Find all lines in the listing that include the word "بوابة", then copy them.
Material provided Start Marker
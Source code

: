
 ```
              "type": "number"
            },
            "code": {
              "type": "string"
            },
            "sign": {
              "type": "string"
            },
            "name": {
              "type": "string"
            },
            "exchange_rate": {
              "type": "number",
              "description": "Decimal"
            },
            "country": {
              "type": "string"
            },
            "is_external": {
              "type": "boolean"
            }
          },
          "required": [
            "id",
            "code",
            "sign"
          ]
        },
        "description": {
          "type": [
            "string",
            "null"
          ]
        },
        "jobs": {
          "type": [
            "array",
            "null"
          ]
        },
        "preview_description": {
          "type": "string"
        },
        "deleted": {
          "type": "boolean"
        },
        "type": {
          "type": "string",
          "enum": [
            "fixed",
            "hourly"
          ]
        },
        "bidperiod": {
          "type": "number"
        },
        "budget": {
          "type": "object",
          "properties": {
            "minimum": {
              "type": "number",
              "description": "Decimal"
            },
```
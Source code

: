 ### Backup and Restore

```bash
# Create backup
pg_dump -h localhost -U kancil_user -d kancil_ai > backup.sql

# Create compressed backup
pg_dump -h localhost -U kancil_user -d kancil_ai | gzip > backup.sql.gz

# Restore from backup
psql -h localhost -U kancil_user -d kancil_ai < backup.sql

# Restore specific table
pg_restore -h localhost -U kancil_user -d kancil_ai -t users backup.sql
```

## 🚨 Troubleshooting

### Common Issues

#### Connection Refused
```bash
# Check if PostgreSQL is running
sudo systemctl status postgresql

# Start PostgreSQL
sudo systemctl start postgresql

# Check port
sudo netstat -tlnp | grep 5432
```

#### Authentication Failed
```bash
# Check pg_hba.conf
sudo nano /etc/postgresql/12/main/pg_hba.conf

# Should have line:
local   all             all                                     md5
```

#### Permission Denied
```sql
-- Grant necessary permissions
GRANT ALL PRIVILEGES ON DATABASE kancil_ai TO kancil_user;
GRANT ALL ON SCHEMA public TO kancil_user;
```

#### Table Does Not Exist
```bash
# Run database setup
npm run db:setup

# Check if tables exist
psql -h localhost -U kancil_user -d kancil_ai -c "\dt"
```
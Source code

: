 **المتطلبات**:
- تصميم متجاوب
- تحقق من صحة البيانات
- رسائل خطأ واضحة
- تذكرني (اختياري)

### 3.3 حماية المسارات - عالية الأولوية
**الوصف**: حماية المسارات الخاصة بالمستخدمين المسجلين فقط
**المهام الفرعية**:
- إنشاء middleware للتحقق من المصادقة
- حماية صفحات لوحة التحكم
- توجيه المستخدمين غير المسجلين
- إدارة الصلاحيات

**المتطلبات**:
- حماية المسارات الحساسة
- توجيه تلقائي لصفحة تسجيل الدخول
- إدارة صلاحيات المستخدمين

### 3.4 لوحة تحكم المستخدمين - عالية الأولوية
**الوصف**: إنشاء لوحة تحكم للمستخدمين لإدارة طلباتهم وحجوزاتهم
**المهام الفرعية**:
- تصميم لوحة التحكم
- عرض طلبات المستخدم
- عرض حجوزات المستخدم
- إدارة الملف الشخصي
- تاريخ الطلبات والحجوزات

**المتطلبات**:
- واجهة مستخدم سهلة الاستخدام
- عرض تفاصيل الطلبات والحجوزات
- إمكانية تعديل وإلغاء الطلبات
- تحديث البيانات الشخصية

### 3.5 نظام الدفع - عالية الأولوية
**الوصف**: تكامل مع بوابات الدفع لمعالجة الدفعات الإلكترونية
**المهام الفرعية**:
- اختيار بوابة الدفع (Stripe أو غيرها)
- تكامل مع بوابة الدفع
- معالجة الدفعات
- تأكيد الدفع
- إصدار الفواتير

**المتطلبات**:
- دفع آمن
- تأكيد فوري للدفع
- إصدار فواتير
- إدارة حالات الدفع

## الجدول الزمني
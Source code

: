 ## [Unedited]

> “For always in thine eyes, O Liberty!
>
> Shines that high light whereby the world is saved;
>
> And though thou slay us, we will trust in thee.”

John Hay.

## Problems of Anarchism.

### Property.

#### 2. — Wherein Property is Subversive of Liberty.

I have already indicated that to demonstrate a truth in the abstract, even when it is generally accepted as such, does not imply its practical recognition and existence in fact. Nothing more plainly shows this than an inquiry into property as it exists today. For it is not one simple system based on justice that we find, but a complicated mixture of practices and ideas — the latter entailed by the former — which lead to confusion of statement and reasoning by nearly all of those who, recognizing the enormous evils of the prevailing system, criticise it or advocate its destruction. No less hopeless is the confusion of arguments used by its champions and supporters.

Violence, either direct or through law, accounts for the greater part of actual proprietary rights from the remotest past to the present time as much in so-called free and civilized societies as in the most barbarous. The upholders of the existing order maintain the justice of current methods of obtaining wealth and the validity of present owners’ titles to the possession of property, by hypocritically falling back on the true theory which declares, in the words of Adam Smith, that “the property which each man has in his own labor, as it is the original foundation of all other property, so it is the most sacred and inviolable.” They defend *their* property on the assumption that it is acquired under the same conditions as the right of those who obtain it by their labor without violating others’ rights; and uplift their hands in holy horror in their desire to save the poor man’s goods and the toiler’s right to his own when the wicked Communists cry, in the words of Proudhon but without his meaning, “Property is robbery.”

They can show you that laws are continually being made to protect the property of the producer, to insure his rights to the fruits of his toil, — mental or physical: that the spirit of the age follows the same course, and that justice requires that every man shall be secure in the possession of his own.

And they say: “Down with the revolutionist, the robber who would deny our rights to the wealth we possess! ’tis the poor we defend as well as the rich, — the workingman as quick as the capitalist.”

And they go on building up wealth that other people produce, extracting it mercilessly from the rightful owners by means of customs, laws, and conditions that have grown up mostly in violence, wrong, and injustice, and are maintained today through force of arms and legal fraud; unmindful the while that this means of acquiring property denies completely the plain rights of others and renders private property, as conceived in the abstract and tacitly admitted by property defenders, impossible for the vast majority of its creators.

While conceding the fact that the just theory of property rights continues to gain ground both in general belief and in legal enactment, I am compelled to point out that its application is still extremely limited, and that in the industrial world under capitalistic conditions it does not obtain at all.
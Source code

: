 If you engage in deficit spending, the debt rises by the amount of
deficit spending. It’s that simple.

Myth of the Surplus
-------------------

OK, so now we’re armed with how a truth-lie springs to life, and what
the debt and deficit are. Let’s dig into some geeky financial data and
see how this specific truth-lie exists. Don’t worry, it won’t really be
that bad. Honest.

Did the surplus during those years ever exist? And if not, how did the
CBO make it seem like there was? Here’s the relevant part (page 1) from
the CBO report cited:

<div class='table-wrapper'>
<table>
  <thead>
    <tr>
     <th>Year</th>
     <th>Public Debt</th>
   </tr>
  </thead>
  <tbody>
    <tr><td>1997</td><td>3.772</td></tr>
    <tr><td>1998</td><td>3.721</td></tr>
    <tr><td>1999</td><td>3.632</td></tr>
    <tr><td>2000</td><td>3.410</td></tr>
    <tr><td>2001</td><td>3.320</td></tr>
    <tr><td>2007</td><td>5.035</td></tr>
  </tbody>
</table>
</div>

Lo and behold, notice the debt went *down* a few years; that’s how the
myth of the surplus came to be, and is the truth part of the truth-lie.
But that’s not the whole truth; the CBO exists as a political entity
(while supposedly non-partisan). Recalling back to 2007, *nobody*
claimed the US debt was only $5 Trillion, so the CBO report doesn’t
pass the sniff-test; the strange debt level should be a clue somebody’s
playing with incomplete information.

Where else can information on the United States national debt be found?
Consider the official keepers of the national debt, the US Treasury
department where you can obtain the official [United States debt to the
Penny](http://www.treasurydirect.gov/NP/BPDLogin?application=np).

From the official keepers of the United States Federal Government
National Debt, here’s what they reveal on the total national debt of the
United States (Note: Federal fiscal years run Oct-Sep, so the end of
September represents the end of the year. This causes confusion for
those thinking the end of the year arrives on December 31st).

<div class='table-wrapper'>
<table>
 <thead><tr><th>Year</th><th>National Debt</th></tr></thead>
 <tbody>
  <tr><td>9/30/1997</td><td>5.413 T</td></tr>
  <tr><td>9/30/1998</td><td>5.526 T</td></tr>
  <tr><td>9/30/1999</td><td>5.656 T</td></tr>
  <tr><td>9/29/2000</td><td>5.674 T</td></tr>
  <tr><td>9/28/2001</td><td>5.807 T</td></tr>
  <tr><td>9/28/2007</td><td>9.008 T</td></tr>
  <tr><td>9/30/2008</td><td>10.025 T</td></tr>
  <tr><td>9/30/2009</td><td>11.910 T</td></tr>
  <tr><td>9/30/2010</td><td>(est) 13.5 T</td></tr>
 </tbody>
Material provided End Marker
Response box:
- اختيار بوابة الدفع (Stripe أو غيرها)
- تكامل مع بوابة الدفع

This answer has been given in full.